◆ HOW TO COMPLETE THIS TASK: Using the records provided below, locate and copy each line that contains the word "уникальных".

____________________

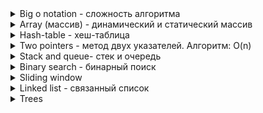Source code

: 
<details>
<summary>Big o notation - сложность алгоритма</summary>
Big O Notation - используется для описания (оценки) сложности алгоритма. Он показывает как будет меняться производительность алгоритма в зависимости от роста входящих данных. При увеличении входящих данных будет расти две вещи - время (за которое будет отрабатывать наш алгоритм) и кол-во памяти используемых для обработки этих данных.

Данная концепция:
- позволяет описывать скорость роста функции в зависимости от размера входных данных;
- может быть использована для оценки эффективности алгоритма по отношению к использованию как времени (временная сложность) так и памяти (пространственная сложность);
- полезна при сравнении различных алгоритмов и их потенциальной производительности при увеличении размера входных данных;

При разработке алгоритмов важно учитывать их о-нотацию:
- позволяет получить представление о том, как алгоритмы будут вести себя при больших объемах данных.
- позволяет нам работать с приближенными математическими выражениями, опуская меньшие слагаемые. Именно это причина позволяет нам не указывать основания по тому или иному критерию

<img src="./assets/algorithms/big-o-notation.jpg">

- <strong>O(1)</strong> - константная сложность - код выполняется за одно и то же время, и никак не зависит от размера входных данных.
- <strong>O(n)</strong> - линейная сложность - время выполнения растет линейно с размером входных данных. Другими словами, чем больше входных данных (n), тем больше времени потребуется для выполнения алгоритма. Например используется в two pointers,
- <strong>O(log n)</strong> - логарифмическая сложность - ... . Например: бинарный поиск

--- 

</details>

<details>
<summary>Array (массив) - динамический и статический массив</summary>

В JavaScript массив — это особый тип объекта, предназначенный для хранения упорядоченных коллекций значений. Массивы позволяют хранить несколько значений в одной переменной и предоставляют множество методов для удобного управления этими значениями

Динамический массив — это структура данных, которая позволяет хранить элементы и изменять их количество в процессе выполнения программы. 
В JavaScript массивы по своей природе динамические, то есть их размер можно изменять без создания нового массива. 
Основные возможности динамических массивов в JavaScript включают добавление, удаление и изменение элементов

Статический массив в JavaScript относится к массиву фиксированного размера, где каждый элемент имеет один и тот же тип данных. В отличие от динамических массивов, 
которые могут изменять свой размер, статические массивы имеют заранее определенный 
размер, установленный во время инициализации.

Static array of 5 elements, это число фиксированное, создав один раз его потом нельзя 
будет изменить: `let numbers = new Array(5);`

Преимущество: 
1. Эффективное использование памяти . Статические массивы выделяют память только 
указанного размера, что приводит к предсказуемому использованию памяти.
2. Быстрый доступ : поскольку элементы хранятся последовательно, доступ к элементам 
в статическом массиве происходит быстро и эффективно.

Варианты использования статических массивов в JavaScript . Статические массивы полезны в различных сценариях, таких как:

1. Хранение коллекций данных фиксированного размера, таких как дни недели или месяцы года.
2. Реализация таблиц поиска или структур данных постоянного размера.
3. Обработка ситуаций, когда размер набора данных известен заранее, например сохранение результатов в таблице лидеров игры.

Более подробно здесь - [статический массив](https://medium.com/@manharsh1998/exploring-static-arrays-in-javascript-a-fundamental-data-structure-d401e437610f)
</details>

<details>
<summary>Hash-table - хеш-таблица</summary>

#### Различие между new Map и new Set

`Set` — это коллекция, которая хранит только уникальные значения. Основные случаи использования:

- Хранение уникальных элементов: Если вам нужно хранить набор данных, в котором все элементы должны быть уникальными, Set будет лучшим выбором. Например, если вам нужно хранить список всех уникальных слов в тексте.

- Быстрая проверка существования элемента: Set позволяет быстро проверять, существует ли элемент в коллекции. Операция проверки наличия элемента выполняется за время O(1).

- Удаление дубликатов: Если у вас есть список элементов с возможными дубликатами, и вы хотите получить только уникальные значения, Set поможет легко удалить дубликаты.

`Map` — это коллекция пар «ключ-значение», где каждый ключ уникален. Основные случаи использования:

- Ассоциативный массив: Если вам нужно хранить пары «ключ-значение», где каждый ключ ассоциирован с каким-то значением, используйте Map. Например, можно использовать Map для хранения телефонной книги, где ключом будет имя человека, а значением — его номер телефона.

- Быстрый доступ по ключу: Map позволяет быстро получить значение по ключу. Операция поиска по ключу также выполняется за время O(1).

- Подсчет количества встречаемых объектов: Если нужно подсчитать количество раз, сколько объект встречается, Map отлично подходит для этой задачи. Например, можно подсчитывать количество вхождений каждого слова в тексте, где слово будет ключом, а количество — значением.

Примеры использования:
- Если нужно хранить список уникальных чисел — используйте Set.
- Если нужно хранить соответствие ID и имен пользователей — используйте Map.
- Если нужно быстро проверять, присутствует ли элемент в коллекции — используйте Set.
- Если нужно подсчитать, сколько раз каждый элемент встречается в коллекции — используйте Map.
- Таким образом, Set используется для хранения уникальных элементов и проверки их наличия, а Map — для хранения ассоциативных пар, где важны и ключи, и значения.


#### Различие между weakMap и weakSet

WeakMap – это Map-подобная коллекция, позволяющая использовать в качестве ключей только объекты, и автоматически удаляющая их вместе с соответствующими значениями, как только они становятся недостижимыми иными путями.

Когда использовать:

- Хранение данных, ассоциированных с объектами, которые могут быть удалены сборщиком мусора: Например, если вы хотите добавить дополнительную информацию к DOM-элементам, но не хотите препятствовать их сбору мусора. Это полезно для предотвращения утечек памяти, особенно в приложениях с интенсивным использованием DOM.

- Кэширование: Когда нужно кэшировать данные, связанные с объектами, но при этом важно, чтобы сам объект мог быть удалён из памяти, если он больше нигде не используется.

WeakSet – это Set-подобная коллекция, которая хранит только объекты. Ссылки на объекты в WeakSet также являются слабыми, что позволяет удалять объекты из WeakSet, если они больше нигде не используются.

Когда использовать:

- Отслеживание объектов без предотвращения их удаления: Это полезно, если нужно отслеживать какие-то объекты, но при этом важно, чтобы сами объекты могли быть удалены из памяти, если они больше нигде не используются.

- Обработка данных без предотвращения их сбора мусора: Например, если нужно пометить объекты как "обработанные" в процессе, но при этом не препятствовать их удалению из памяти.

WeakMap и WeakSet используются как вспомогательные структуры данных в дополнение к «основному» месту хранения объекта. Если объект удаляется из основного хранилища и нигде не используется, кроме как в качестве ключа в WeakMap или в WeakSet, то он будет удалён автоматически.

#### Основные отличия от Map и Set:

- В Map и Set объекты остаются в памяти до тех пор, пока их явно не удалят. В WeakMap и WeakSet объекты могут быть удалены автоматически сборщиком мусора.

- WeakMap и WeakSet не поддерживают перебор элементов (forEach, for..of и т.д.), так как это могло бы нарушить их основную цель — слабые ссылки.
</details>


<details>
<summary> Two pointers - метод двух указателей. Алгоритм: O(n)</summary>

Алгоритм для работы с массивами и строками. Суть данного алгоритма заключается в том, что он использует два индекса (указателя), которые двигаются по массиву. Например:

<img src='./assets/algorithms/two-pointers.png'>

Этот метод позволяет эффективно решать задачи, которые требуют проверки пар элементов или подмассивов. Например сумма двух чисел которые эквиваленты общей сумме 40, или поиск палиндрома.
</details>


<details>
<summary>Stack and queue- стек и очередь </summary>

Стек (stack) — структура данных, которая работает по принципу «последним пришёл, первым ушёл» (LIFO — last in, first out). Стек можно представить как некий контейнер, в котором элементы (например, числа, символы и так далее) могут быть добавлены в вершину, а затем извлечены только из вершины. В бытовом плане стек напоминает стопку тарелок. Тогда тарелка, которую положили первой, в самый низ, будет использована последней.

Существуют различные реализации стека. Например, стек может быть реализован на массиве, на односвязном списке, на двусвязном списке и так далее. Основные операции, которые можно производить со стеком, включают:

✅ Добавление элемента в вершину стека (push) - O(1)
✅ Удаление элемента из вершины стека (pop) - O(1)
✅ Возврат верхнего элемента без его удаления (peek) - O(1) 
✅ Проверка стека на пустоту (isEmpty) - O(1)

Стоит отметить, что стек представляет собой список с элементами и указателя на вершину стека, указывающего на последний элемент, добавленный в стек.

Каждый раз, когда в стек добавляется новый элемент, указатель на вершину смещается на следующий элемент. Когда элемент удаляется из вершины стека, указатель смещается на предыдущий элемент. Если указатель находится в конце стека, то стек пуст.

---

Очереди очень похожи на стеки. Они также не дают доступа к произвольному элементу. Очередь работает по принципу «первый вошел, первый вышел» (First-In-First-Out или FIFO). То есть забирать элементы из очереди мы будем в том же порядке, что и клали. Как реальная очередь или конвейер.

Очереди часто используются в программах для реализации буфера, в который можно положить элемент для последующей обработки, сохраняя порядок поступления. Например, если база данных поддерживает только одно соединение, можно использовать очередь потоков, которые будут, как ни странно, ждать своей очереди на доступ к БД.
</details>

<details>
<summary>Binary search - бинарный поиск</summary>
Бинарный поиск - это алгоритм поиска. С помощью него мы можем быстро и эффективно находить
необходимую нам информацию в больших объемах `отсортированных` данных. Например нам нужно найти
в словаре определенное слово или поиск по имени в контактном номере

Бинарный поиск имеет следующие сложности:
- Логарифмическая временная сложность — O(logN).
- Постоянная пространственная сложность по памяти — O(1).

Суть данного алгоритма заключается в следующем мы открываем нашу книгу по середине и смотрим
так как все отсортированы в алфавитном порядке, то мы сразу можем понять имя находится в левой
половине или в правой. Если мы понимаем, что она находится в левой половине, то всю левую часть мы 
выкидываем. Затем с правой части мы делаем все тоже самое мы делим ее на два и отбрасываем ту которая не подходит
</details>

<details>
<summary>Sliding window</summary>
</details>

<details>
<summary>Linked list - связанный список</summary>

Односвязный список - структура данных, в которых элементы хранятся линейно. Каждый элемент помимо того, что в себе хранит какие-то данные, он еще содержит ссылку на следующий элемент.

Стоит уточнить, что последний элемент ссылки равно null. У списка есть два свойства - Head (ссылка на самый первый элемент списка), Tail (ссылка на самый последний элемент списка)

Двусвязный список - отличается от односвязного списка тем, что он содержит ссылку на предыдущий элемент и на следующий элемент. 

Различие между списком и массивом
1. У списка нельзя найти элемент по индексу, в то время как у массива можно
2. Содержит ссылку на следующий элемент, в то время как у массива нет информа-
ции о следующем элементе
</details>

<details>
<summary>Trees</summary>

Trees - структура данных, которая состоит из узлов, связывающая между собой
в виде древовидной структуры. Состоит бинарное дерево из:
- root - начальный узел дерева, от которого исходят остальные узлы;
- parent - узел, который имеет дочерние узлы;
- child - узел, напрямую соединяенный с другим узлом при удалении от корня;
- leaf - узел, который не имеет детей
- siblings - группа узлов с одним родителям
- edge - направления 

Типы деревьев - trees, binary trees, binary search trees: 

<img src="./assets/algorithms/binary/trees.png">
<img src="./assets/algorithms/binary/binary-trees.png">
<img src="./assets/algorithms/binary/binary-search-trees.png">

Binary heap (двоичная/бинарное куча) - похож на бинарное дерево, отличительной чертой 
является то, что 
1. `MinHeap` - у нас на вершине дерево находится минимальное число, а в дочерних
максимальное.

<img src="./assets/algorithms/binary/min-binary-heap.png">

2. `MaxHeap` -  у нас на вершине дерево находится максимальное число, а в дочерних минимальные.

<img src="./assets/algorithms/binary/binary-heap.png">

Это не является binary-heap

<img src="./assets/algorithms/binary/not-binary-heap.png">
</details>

____________________

◆ RESPONSE AREA:
- Хранение уникальных элементов: Если вам нужно хранить набор данных, в котором все элементы должны быть уникальными, Set будет лучшим выбором. Например, если вам нужно хранить список всех уникальных слов в тексте.
- Если нужно хранить список уникальных чисел — используйте Set.
- Таким образом, Set используется для хранения уникальных элементов и проверки их наличия, а Map — для хранения ассоциативных пар, где важны и ключи, и значения.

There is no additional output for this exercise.